## PROBLEM DESCRIPTION
Please copy every line of the records below that holds the word "development".

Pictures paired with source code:
########################################

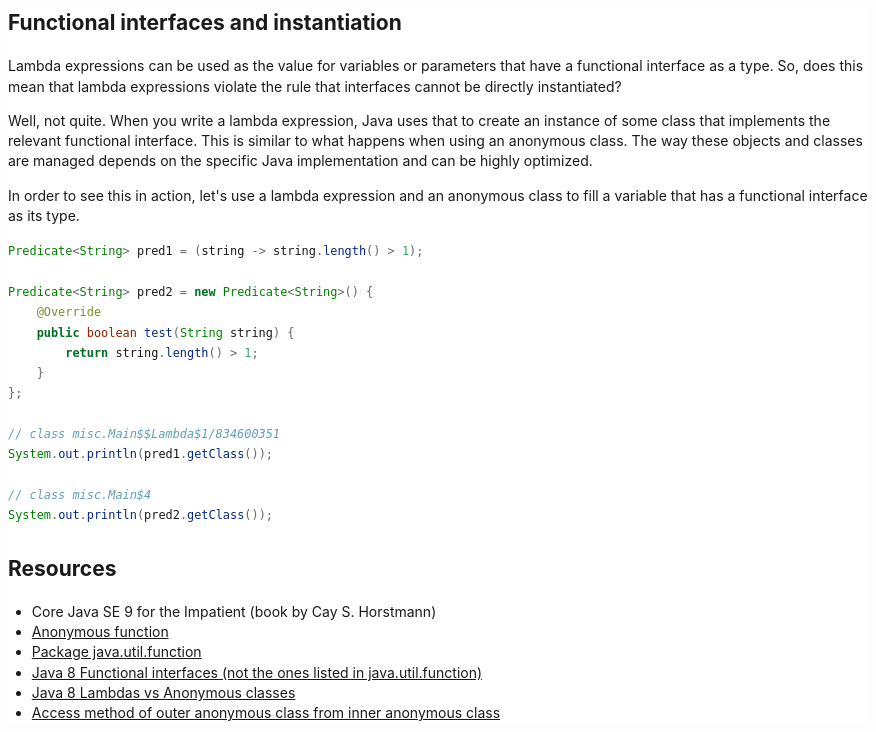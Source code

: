 ## Functional interfaces and instantiation

Lambda expressions can be used as the value for variables or parameters that have a functional interface as a type. So, does this mean that lambda expressions violate the rule that interfaces cannot be directly instantiated?

Well, not quite. When you write a lambda expression, Java uses that to create an instance of some class that implements the relevant functional interface. This is similar to what happens when using an anonymous class. The way these objects and classes are managed depends on the specific Java implementation and can be highly optimized.

In order to see this in action, let's use a lambda expression and an anonymous class to fill a variable that has a functional interface as its type.

```java
Predicate<String> pred1 = (string -> string.length() > 1);

Predicate<String> pred2 = new Predicate<String>() {
    @Override
    public boolean test(String string) {
        return string.length() > 1;
    }
};

// class misc.Main$$Lambda$1/834600351
System.out.println(pred1.getClass()); 

// class misc.Main$4
System.out.println(pred2.getClass());
```

## Resources

- Core Java SE 9 for the Impatient (book by Cay S. Horstmann)
- [Anonymous function](https://en.wikipedia.org/wiki/Anonymous_function)
- [Package java.util.function](https://docs.oracle.com/javase/8/docs/api/java/util/function/package-summary.html)
- [Java 8 Functional interfaces (not the ones listed in java.util.function)](https://stackoverflow.com/questions/42942351/do-you-have-a-list-of-java-8-functional-interfaces-not-the-ones-listed-in-java)
- [Java 8 Lambdas vs Anonymous classes](https://stackoverflow.com/questions/22637900/java8-lambdas-vs-anonymous-classes)
- [Access method of outer anonymous class from inner anonymous class](https://stackoverflow.com/questions/53211917/access-method-of-outer-anonymous-class-from-inner-anonymous-class)
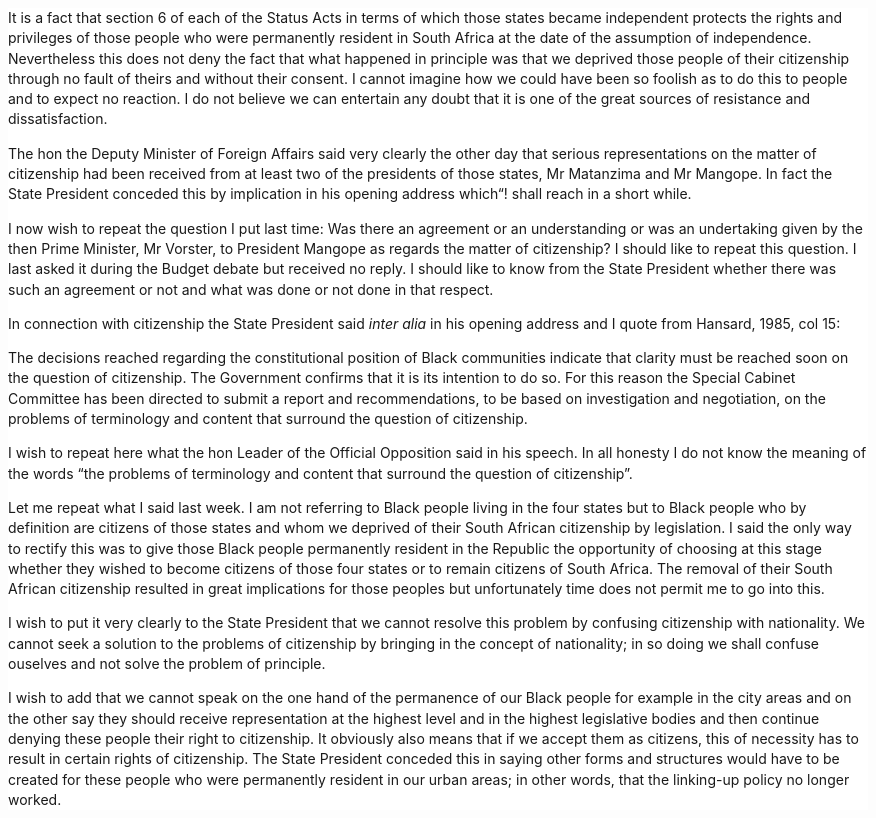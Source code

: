 <p>It is a fact that section 6 of each of the Status Acts in terms of which those states became independent protects the rights and privileges of those people who were permanently resident in South Africa at the date of the assumption of independence. Nevertheless this does not deny the fact that what happened in principle was that we deprived those people of their citizenship through no fault of theirs and without their consent. I cannot imagine how we could have been so foolish as to do this to people and to expect no reaction. I do not believe we can entertain any doubt that it is one of the great sources of resistance and dissatisfaction.</p>

<p>The hon the Deputy Minister of Foreign Affairs said very clearly the other day that serious representations on the matter of citizenship had been received from at least two of the presidents of those states, Mr Matanzima and Mr Mangope. In fact the State President conceded this by implication in his opening address which&#x201C;! shall reach in a short while.</p>

<p>I now wish to repeat the question I put last time: Was there an agreement or an understanding or was an undertaking given by the then Prime Minister, Mr Vorster, to President Mangope as regards the matter of citizenship? I should like to repeat this question. I last asked it during the Budget debate but received no reply. I should like to know from the State President whether there was such an agreement or not and what was done or not done in that respect.</p>

<p>In connection with citizenship the State President said <i>inter alia</i> in his opening address and I quote from Hansard, 1985, col 15:</p>

<block name="quote">The decisions reached regarding the constitutional position of Black communities indicate that clarity must be reached soon on the question of citizenship. The Government confirms that it is its intention to do so. For this reason the Special Cabinet Committee has been directed to submit a report and recommendations, to be based on investigation and negotiation, on the problems of terminology and content that surround the question of citizenship.</block>

<p>I wish to repeat here what the hon Leader of the Official Opposition said in his speech. In all honesty I do not know the meaning of the words &#x201C;the problems of terminology and content that surround the question of citizenship&#x201D;.</p>

<p>Let me repeat what I said last week. I am not referring to Black people living in the four states but to Black people who by definition are citizens of those states and whom we deprived of their South African citizenship by legislation. I said the only way to rectify this was to give those Black people permanently resident in the Republic the opportunity of choosing at this stage whether they wished to become citizens of those four states or to remain citizens of South Africa. The removal of their South African citizenship resulted in great implications for those peoples but unfortunately time does not permit me to go into this.</p>

<p>I wish to put it very clearly to the State President that we cannot resolve this problem by confusing citizenship with nationality. We cannot seek a solution to the problems of citizenship by bringing in the concept of nationality; in so doing we shall confuse ouselves <span class="col_3751-3752" refersTo="page_0588"/>and not solve the problem of principle.</p>

<p>I wish to add that we cannot speak on the one hand of the permanence of our Black people for example in the city areas and on the other say they should receive representation at the highest level and in the highest legislative bodies and then continue denying these people their right to citizenship. It obviously also means that if we accept them as citizens, this of necessity has to result in certain rights of citizenship. The State President conceded this in saying other forms and structures would have to be created for these people who were permanently resident in our urban areas; in other words, that the linking-up policy no longer worked.</p>
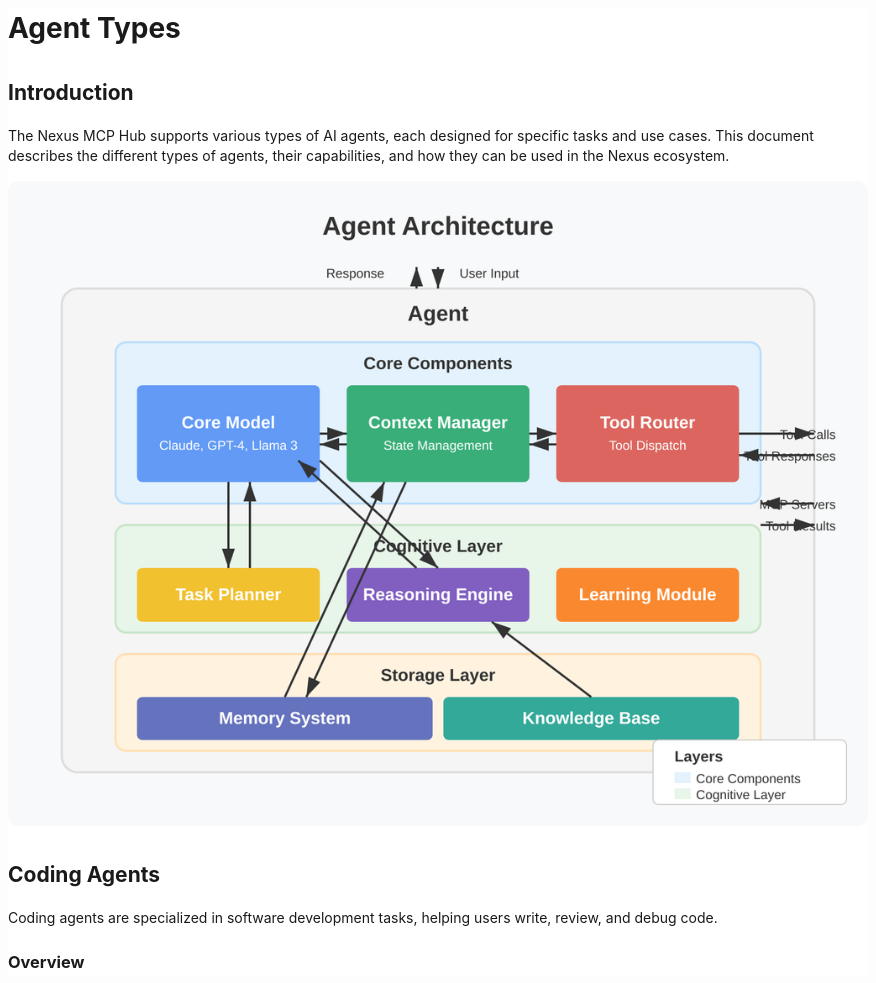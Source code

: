 # Agent Types

## Introduction

The Nexus MCP Hub supports various types of AI agents, each designed for specific tasks and use cases. This document describes the different types of agents, their capabilities, and how they can be used in the Nexus ecosystem.

![Agent Architecture](../assets/images/agent-architecture.svg)

## Coding Agents

Coding agents are specialized in software development tasks, helping users write, review, and debug code.

### Overview
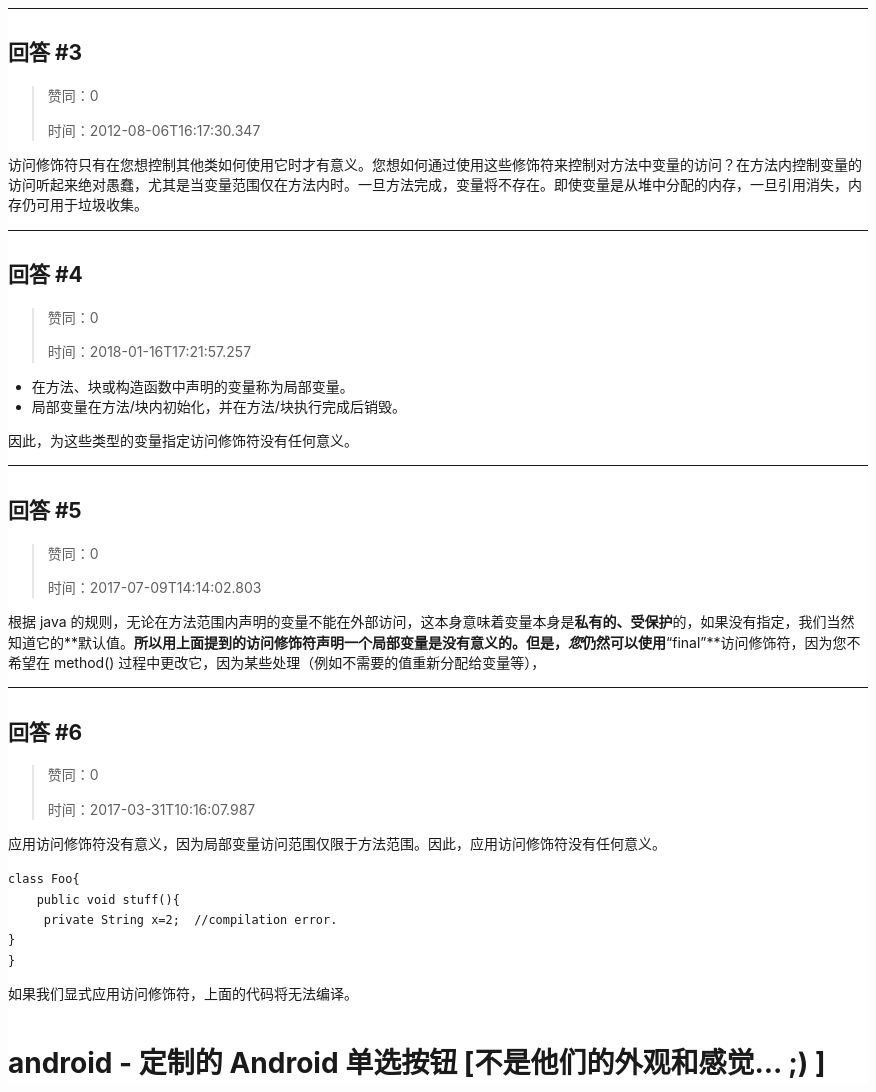 * * *

## 回答 #3

> 赞同：0
> 
> 时间：2012-08-06T16:17:30.347

访问修饰符只有在您想控制其他类如何使用它时才有意义。您想如何通过使用这些修饰符来控制对方法中变量的访问？在方法内控制变量的访问听起来绝对愚蠢，尤其是当变量范围仅在方法内时。一旦方法完成，变量将不存在。即使变量是从堆中分配的内存，一旦引用消失，内存仍可用于垃圾收集。

* * *

## 回答 #4

> 赞同：0
> 
> 时间：2018-01-16T17:21:57.257

*   在方法、块或构造函数中声明的变量称为局部变量。
*   局部变量在方法/块内初始化，并在方法/块执行完成后销毁。

因此，为这些类型的变量指定访问修饰符没有任何意义。

* * *

## 回答 #5

> 赞同：0
> 
> 时间：2017-07-09T14:14:02.803

根据 java 的规则，无论在方法范围内声明的变量不能在外部访问，这本身意味着变量本身是**私有的、受保护**的，如果没有指定，我们当然知道它的**默认值。**所以用上面提到的访问修饰符声明一个局部变量是没有意义的。但是，***您***仍然可以使用**“final”**访问修饰符，因为您不希望在 method() 过程中更改它，因为某些处理（例如不需要的值重新分配给变量等），

* * *

## 回答 #6

> 赞同：0
> 
> 时间：2017-03-31T10:16:07.987

应用访问修饰符没有意义，因为局部变量访问范围仅限于方法范围。因此，应用访问修饰符没有任何意义。

```
class Foo{ 
    public void stuff(){
     private String x=2;  //compilation error.
}
} 
```

如果我们显式应用访问修饰符，上面的代码将无法编译。

# android - 定制的 Android 单选按钮 [不是他们的外观和感觉... ;) ]
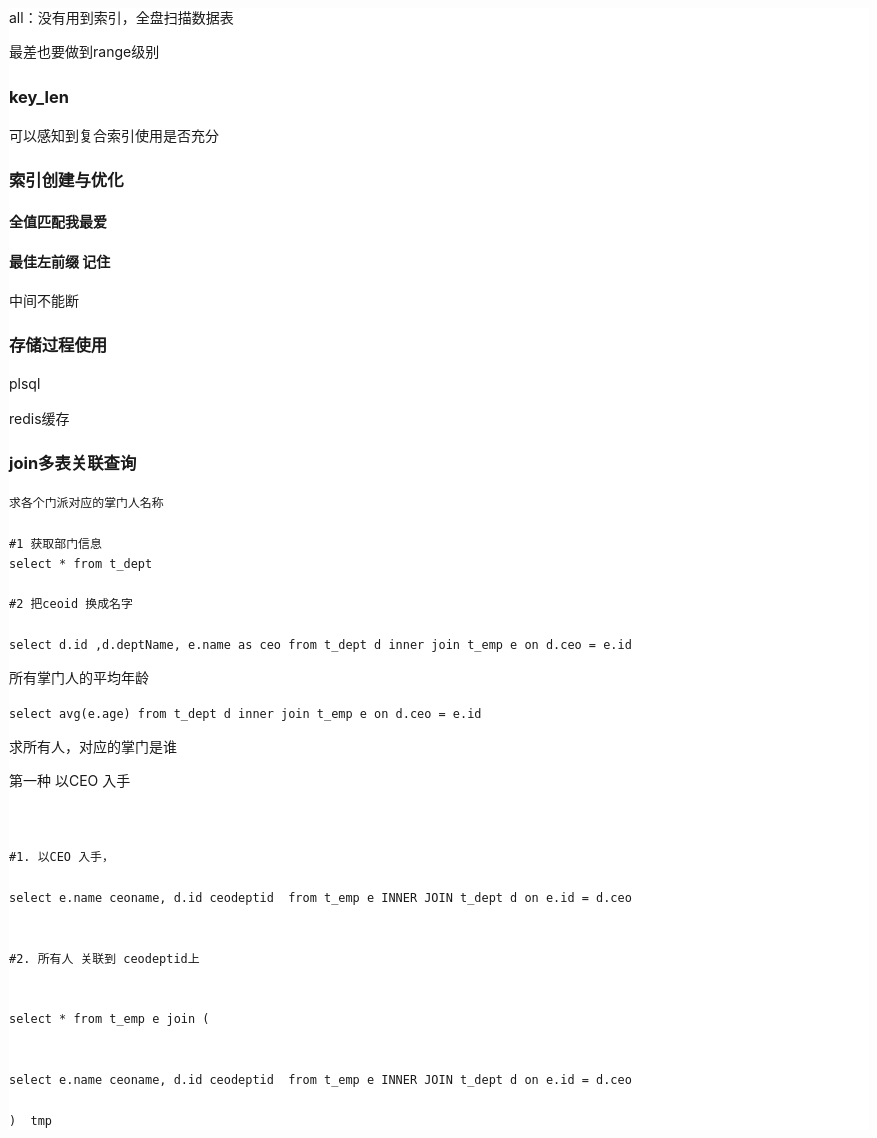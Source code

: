 all：没有用到索引，全盘扫描数据表



最差也要做到range级别

### key_len

可以感知到复合索引使用是否充分

### 索引创建与优化

#### 全值匹配我最爱

#### 最佳左前缀 记住

中间不能断

### 存储过程使用

plsql

redis缓存

### join多表关联查询

```
求各个门派对应的掌门人名称

#1 获取部门信息
select * from t_dept

#2 把ceoid 换成名字

select d.id ,d.deptName, e.name as ceo from t_dept d inner join t_emp e on d.ceo = e.id

```





所有掌门人的平均年龄

```
select avg(e.age) from t_dept d inner join t_emp e on d.ceo = e.id
```





求所有人，对应的掌门是谁

第一种 以CEO 入手

```


#1. 以CEO 入手，

select e.name ceoname, d.id ceodeptid  from t_emp e INNER JOIN t_dept d on e.id = d.ceo


#2. 所有人 关联到 ceodeptid上


select * from t_emp e join (


select e.name ceoname, d.id ceodeptid  from t_emp e INNER JOIN t_dept d on e.id = d.ceo

)  tmp
```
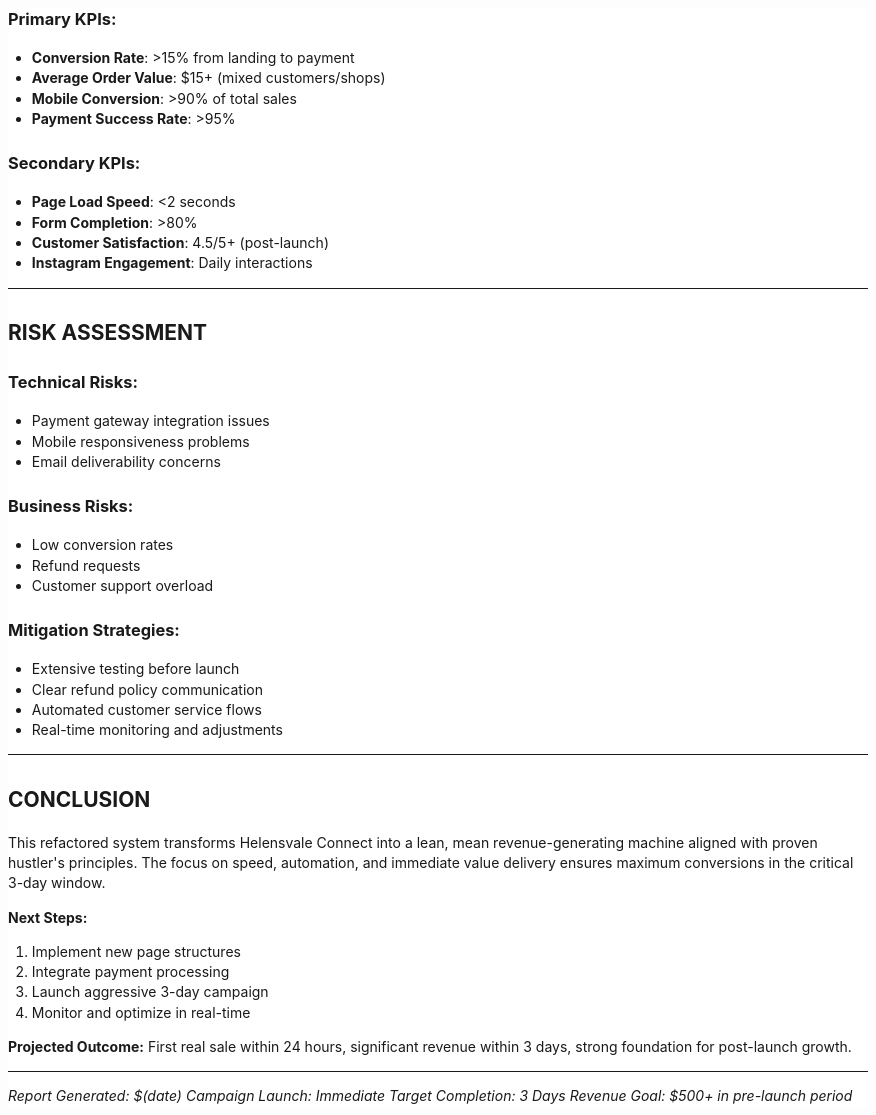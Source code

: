 ### Primary KPIs:
- **Conversion Rate**: >15% from landing to payment
- **Average Order Value**: $15+ (mixed customers/shops)
- **Mobile Conversion**: >90% of total sales
- **Payment Success Rate**: >95%

### Secondary KPIs:
- **Page Load Speed**: <2 seconds
- **Form Completion**: >80%
- **Customer Satisfaction**: 4.5/5+ (post-launch)
- **Instagram Engagement**: Daily interactions

---

## RISK ASSESSMENT

### Technical Risks:
- Payment gateway integration issues
- Mobile responsiveness problems
- Email deliverability concerns

### Business Risks:
- Low conversion rates
- Refund requests
- Customer support overload

### Mitigation Strategies:
- Extensive testing before launch
- Clear refund policy communication
- Automated customer service flows
- Real-time monitoring and adjustments

---

## CONCLUSION

This refactored system transforms Helensvale Connect into a lean, mean revenue-generating machine aligned with proven hustler's principles. The focus on speed, automation, and immediate value delivery ensures maximum conversions in the critical 3-day window.

**Next Steps:**
1. Implement new page structures
2. Integrate payment processing
3. Launch aggressive 3-day campaign
4. Monitor and optimize in real-time

**Projected Outcome:** First real sale within 24 hours, significant revenue within 3 days, strong foundation for post-launch growth.

---

*Report Generated: $(date)*
*Campaign Launch: Immediate*
*Target Completion: 3 Days*
*Revenue Goal: $500+ in pre-launch period*
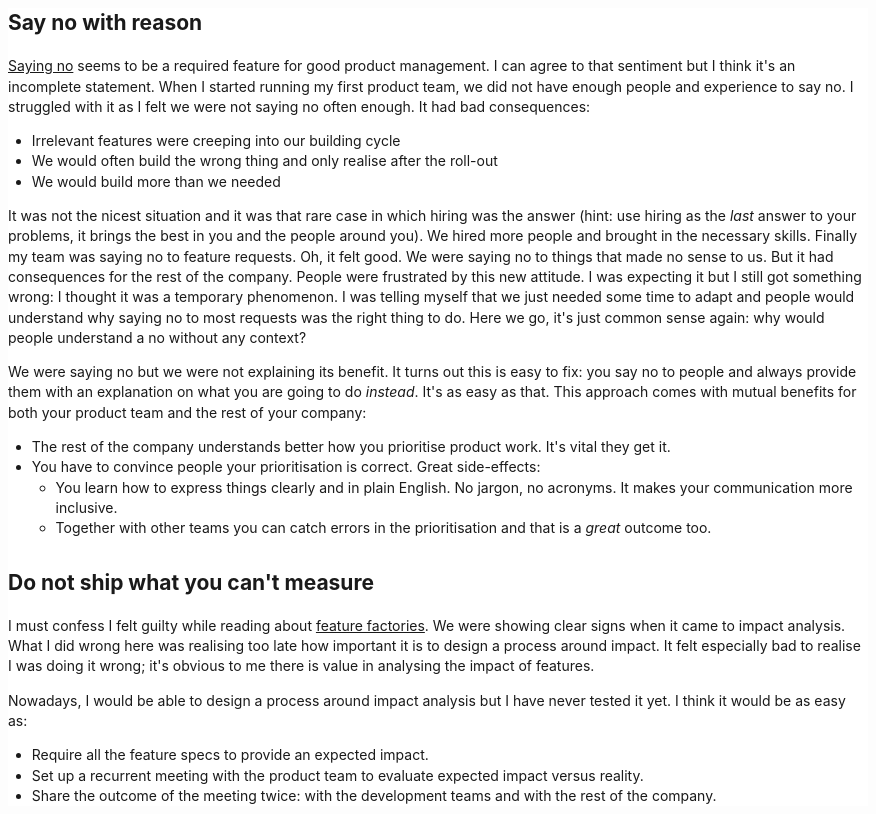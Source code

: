 ## Say no with reason

[Saying no](https://duckduckgo.com/?q=saying+no+product+managment&ia=web)
seems to be a required feature for good product management. I can agree to
that sentiment but I think it's an incomplete statement. When I started
running my first product team, we did not have enough people and experience to
say no. I struggled with it as I felt we were not saying no often enough. It
had bad consequences:

- Irrelevant features were creeping into our building cycle
- We would often build the wrong thing and only realise after the roll-out
- We would build more than we needed

It was not the nicest situation and it was that rare case in which hiring was
the answer (hint: use hiring as the _last_ answer to your problems, it brings
the best in you and the people around you). We hired more people and brought in
the necessary skills. Finally my team was saying no to feature requests. Oh, it
felt good. We were saying no to things that made no sense to us. But it had
consequences for the rest of the company. People were frustrated by this new
attitude. I was expecting it but I still got something wrong: I thought it was a
temporary phenomenon. I was telling myself that we just needed some time to
adapt and people would understand why saying no to most requests was the right
thing to do. Here we go, it's just common sense again: why would people
understand a no without any context?

We were saying no but we were not explaining its benefit. It turns out this is
easy to fix: you say no to people and always provide them with an explanation on
what you are going to do _instead_. It's as easy as that. This approach comes
with mutual benefits for both your product team and the rest of your company:

- The rest of the company understands better how you prioritise product work.
  It's vital they get it.
- You have to convince people your prioritisation is
  correct. Great side-effects:
  - You learn how to express things clearly and in plain English. No jargon, no
    acronyms. It makes your communication more inclusive.
  - Together with other teams you can catch errors in the prioritisation and that is a _great_
    outcome too.

## Do not ship what you can't measure

I must confess I felt guilty while reading about [feature
factories](https://hackernoon.com/12-signs-youre-working-in-a-feature-factory-44a5b938d6a2#.wkyer1gmt).
We were showing clear signs when it came to impact analysis. What I did wrong
here was realising too late how important it is to design a process around
impact. It felt especially bad to realise I was doing it wrong; it's obvious to
me there is value in analysing the impact of features.

Nowadays, I would be able to design a process around impact analysis but I have
never tested it yet. I think it would be as easy as:

- Require all the feature specs to provide an expected impact.
- Set up a recurrent meeting with the product team to evaluate expected impact
  versus reality.
- Share the outcome of the meeting twice: with the development teams and with
  the rest of the company.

########################################

## EXERCISE RESULT
Coding agents are specialized in software development tasks, helping users write, review, and debug code.
- Share the outcome of the meeting twice: with the development teams and with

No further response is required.